MICHAEL HAYDEN - Design Talent Consultant

It’s frustrating when companies use being inclusive as a USP. That’s something that should just be there, regardless. You shouldn't have to win it. They should focus on creating space for open communication.

In my past work experiences, I’ve been concerned about fitting in. I’d make a real conscious effort to make them think I was straight, and it’s tiring to pretend to be someone you’re not. You almost live in fear of being called out. 

Of course, you may not know someone feels this way, but that's why constant effort to make a safe environment is key. So a self-aware leader can make a huge difference. Something as simple as not showing favouritism or gravitating towards a certain type of person, as this can isolate others and put pressure on them to fit in. Instead, interact with everyone in the office, show equal interest and appreciate what makes people unique.

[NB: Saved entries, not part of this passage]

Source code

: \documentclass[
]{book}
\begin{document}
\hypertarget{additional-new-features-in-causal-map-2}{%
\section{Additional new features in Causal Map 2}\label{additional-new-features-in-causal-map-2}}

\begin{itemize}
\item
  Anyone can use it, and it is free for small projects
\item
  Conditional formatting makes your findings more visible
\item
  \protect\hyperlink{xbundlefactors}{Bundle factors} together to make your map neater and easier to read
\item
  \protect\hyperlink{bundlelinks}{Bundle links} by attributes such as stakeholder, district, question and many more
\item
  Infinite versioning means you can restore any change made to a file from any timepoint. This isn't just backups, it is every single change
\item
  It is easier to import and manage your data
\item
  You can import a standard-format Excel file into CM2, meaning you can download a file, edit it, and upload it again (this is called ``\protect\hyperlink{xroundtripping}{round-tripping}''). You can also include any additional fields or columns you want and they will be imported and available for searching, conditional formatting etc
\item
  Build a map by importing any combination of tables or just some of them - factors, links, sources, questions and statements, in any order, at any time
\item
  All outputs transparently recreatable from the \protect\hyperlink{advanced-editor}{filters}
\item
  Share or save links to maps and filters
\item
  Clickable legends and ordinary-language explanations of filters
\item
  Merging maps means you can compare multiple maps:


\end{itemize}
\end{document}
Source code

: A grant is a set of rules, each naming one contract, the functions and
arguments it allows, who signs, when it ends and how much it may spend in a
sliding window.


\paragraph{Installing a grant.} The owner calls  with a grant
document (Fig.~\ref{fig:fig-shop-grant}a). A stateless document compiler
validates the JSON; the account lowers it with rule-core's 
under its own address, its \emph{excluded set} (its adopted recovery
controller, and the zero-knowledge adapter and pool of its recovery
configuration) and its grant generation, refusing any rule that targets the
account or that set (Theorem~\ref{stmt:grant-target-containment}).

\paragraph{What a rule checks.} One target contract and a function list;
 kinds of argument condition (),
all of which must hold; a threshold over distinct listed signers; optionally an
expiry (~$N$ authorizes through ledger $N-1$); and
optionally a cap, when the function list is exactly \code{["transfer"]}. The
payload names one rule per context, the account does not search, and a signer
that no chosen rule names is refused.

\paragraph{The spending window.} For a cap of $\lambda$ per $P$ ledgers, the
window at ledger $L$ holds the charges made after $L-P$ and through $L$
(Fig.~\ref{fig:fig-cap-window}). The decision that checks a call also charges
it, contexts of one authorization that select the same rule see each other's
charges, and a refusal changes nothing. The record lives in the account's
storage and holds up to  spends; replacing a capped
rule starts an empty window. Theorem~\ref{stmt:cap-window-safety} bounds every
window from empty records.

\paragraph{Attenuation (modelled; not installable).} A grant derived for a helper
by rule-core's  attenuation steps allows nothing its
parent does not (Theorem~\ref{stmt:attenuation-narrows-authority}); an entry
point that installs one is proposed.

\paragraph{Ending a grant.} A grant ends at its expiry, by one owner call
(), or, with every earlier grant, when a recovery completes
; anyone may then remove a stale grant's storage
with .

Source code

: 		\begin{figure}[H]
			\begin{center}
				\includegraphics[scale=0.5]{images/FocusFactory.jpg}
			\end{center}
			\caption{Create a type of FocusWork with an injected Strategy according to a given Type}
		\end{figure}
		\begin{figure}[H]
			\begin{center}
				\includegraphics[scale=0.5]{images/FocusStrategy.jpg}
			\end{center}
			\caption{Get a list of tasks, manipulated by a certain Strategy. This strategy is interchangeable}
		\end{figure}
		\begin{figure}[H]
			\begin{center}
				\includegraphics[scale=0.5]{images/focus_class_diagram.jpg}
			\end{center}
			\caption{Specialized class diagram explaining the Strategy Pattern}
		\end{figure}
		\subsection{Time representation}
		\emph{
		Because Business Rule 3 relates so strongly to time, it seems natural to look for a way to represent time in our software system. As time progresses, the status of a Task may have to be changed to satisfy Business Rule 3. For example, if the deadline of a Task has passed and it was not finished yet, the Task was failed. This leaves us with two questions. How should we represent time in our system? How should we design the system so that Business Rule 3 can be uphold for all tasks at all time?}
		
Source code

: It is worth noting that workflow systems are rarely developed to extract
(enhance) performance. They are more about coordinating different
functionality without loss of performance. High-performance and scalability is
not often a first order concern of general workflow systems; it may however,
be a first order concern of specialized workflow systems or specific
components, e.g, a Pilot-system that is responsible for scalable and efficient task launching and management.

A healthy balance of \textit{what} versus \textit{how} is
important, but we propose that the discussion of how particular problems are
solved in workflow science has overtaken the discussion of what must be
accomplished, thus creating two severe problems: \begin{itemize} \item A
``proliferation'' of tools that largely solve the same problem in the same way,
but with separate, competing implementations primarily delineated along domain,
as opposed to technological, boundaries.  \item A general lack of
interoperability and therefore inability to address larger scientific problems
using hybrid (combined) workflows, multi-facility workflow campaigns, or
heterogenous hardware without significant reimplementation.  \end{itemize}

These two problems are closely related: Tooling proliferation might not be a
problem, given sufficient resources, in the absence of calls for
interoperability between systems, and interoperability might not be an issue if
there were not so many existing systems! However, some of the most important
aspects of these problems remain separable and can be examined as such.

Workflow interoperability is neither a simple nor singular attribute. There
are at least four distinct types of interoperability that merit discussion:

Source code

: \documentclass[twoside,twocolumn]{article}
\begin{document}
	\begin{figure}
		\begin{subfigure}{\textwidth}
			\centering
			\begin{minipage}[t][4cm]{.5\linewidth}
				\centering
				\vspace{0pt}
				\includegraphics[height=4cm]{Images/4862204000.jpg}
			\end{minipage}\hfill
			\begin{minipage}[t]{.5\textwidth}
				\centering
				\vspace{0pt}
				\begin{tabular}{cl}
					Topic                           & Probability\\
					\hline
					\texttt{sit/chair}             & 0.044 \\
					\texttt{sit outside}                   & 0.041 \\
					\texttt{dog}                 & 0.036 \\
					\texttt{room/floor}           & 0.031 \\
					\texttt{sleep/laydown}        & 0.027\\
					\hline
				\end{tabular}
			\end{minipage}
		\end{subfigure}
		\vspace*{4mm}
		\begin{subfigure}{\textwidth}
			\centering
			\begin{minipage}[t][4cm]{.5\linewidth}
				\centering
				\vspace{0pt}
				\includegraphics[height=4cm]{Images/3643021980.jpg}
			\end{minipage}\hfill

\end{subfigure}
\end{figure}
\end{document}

Having a ‘buddy’ system and a person you can talk to can help. I’ll always remember a colleague of mine, Luke. He was one of the first people I came out to in a work environment because he was open-minded, showed a genuine interest in me and would ask questions to learn about the gay community. He was really supportive and always said he was there if I needed someone to talk to, instead of always shutting with his views. It made work a lot easier for me, knowing that I always had that one person who I could go to. 

Be more like Luke.

What can you learn from this?

It’s clear there’s work to be done by all of us. So, here are five key takeaways ‌you can encourage and implement in your our workplaces and day-to-day lives:  

  1. Pride shouldn’t have a time slot. Don’t just post on social media during Pride month, be an ally to those in the LGBTQ+ community all year round. 
  1. Disconnect a person and their sexuality. It’s not an identifier. A person's sexuality has nothing to do with how good they are at a job.
  1. Have people from the LGBTQ+ community on your board or in your leadership team to advise you and ensure your decisions and policies are inclusive. Read our 5 step plan to building a diverse team.
  1. Hearing others' experiences and having these open conversations is a great way for people to learn and be more empathetic. So, throughout the year, have training sessions on inclusivity and LGBTQ+ specific workshops. 
  2. Have a ‘buddy’ system so everyone in your company has someone they can talk openly with and can trust that it’ll be confidential.